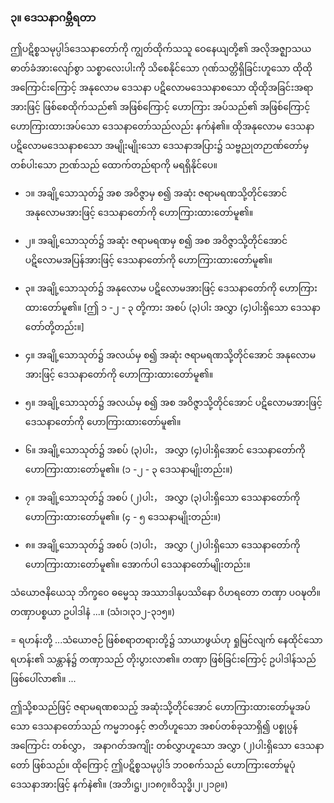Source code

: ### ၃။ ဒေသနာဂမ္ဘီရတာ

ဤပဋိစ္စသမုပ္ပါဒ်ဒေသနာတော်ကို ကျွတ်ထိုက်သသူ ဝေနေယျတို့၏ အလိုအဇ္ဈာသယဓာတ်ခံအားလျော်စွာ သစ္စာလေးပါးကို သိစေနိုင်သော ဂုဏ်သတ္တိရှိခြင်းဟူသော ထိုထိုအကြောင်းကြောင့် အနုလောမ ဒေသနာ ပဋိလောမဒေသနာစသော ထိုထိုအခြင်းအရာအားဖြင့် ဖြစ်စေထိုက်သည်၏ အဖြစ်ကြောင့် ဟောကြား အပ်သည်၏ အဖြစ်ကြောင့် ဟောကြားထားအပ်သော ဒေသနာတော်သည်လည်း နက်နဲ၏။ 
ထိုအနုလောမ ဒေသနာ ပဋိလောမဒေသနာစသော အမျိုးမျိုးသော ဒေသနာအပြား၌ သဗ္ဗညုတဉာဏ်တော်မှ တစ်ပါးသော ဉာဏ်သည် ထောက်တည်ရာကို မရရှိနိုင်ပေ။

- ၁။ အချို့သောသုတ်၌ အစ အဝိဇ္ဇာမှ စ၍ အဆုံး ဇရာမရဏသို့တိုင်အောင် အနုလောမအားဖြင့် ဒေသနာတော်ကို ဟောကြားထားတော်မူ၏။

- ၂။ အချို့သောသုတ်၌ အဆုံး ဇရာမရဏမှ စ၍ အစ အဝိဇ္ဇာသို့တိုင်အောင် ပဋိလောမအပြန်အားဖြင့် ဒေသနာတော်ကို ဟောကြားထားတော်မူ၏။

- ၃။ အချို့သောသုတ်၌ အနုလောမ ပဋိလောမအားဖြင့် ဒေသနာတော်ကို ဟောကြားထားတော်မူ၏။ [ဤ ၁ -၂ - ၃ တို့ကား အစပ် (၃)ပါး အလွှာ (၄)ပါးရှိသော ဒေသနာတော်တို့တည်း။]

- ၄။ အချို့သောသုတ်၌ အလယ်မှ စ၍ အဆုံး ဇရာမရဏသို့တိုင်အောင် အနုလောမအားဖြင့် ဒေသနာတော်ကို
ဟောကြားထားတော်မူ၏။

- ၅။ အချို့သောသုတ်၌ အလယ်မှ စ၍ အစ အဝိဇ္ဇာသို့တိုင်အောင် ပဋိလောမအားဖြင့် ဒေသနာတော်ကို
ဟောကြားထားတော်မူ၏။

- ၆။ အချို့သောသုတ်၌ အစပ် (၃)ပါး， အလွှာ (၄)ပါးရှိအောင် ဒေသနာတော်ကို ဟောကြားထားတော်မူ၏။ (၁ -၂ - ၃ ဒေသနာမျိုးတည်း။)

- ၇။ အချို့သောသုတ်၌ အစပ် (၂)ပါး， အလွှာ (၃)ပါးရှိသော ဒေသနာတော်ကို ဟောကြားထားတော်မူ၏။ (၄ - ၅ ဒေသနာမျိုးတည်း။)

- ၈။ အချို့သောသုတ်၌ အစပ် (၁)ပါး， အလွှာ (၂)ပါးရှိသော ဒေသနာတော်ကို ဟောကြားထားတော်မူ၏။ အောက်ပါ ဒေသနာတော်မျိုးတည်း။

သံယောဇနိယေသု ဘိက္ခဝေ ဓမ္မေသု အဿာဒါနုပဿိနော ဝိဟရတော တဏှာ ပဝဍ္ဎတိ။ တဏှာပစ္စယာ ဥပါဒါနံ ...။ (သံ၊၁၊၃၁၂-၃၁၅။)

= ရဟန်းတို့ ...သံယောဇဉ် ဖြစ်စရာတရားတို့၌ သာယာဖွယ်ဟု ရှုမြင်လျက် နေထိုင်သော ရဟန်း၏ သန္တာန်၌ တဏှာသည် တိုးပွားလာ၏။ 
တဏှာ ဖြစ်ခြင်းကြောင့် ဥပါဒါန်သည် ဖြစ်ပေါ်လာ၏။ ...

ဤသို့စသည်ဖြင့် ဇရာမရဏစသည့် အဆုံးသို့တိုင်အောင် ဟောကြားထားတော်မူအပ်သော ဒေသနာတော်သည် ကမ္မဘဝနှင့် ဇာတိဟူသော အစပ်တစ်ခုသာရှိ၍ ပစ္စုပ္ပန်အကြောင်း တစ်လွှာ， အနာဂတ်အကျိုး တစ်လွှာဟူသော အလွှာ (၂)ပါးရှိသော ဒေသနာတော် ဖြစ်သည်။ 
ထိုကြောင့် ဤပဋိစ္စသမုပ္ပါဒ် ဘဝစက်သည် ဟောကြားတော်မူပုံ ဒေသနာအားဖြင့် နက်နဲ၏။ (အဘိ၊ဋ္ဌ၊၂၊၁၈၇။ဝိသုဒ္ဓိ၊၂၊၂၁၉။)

· · · · ·

# WORK TO COMPLETE
With the pictures omitted, set down each line exactly, starting at the first line of the records above and ending with the line that contains "- ၆။ အချို့သောသုတ်၌".

# ANSWER AREA
Source code

: ### ၃။ ဒေသနာဂမ္ဘီရတာ

ဤပဋိစ္စသမုပ္ပါဒ်ဒေသနာတော်ကို ကျွတ်ထိုက်သသူ ဝေနေယျတို့၏ အလိုအဇ္ဈာသယဓာတ်ခံအားလျော်စွာ သစ္စာလေးပါးကို သိစေနိုင်သော ဂုဏ်သတ္တိရှိခြင်းဟူသော ထိုထိုအကြောင်းကြောင့် အနုလောမ ဒေသနာ ပဋိလောမဒေသနာစသော ထိုထိုအခြင်းအရာအားဖြင့် ဖြစ်စေထိုက်သည်၏ အဖြစ်ကြောင့် ဟောကြား အပ်သည်၏ အဖြစ်ကြောင့် ဟောကြားထားအပ်သော ဒေသနာတော်သည်လည်း နက်နဲ၏။ 
ထိုအနုလောမ ဒေသနာ ပဋိလောမဒေသနာစသော အမျိုးမျိုးသော ဒေသနာအပြား၌ သဗ္ဗညုတဉာဏ်တော်မှ တစ်ပါးသော ဉာဏ်သည် ထောက်တည်ရာကို မရရှိနိုင်ပေ။

- ၁။ အချို့သောသုတ်၌ အစ အဝိဇ္ဇာမှ စ၍ အဆုံး ဇရာမရဏသို့တိုင်အောင် အနုလောမအားဖြင့် ဒေသနာတော်ကို ဟောကြားထားတော်မူ၏။

- ၂။ အချို့သောသုတ်၌ အဆုံး ဇရာမရဏမှ စ၍ အစ အဝိဇ္ဇာသို့တိုင်အောင် ပဋိလောမအပြန်အားဖြင့် ဒေသနာတော်ကို ဟောကြားထားတော်မူ၏။

- ၃။ အချို့သောသုတ်၌ အနုလောမ ပဋိလောမအားဖြင့် ဒေသနာတော်ကို ဟောကြားထားတော်မူ၏။ [ဤ ၁ -၂ - ၃ တို့ကား အစပ် (၃)ပါး အလွှာ (၄)ပါးရှိသော ဒေသနာတော်တို့တည်း။]

- ၄။ အချို့သောသုတ်၌ အလယ်မှ စ၍ အဆုံး ဇရာမရဏသို့တိုင်အောင် အနုလောမအားဖြင့် ဒေသနာတော်ကို
ဟောကြားထားတော်မူ၏။

- ၅။ အချို့သောသုတ်၌ အလယ်မှ စ၍ အစ အဝိဇ္ဇာသို့တိုင်အောင် ပဋိလောမအားဖြင့် ဒေသနာတော်ကို
ဟောကြားထားတော်မူ၏။

- ၆။ အချို့သောသုတ်၌ အစပ် (၃)ပါး， အလွှာ (၄)ပါးရှိအောင် ဒေသနာတော်ကို ဟောကြားထားတော်မူ၏။ (၁ -၂ - ၃ ဒေသနာမျိုးတည်း။)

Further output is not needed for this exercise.